Excerpts from a dataset
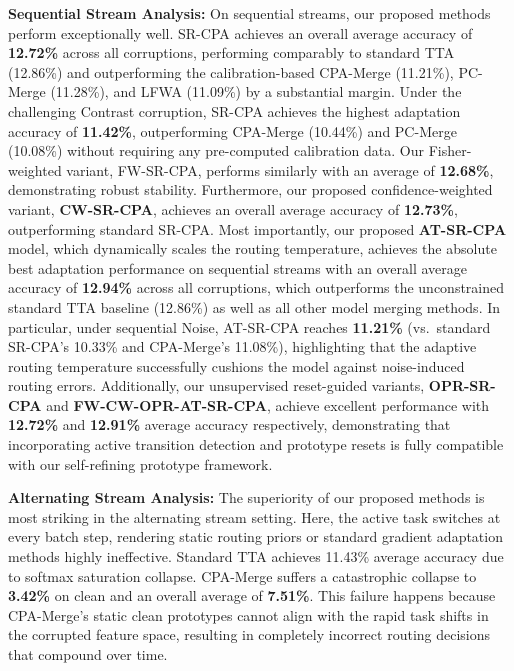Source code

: \documentclass{article}
\theoremstyle{plain}
\theoremstyle{definition}
\theoremstyle{remark}
\begin{document}
\textbf{Sequential Stream Analysis:} On sequential streams, our proposed methods perform exceptionally well. SR-CPA achieves an overall average accuracy of \textbf{12.72\%} across all corruptions, performing comparably to standard TTA (12.86\%) and outperforming the calibration-based CPA-Merge (11.21\%), PC-Merge (11.28\%), and LFWA (11.09\%) by a substantial margin. Under the challenging Contrast corruption, SR-CPA achieves the highest adaptation accuracy of \textbf{11.42\%}, outperforming CPA-Merge (10.44\%) and PC-Merge (10.08\%) without requiring any pre-computed calibration data. Our Fisher-weighted variant, FW-SR-CPA, performs similarly with an average of \textbf{12.68\%}, demonstrating robust stability. Furthermore, our proposed confidence-weighted variant, \textbf{CW-SR-CPA}, achieves an overall average accuracy of \textbf{12.73\%}, outperforming standard SR-CPA. Most importantly, our proposed \textbf{AT-SR-CPA} model, which dynamically scales the routing temperature, achieves the absolute best adaptation performance on sequential streams with an overall average accuracy of \textbf{12.94\%} across all corruptions, which outperforms the unconstrained standard TTA baseline (12.86\%) as well as all other model merging methods. In particular, under sequential Noise, AT-SR-CPA reaches \textbf{11.21\%} (vs.\ standard SR-CPA's 10.33\% and CPA-Merge's 11.08\%), highlighting that the adaptive routing temperature successfully cushions the model against noise-induced routing errors. Additionally, our unsupervised reset-guided variants, \textbf{OPR-SR-CPA} and \textbf{FW-CW-OPR-AT-SR-CPA}, achieve excellent performance with \textbf{12.72\%} and \textbf{12.91\%} average accuracy respectively, demonstrating that incorporating active transition detection and prototype resets is fully compatible with our self-refining prototype framework.

\textbf{Alternating Stream Analysis:} The superiority of our proposed methods is most striking in the alternating stream setting. Here, the active task switches at every batch step, rendering static routing priors or standard gradient adaptation methods highly ineffective. Standard TTA achieves 11.43\% average accuracy due to softmax saturation collapse. CPA-Merge suffers a catastrophic collapse to \textbf{3.42\%} on clean and an overall average of \textbf{7.51\%}. This failure happens because CPA-Merge's static clean prototypes cannot align with the rapid task shifts in the corrupted feature space, resulting in completely incorrect routing decisions that compound over time. 
\end{document}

- _Your assignment_:
Counting every line that holds the string "theoremstyle", give the total for the data above and nothing else.

- _Result for this exercise_:
3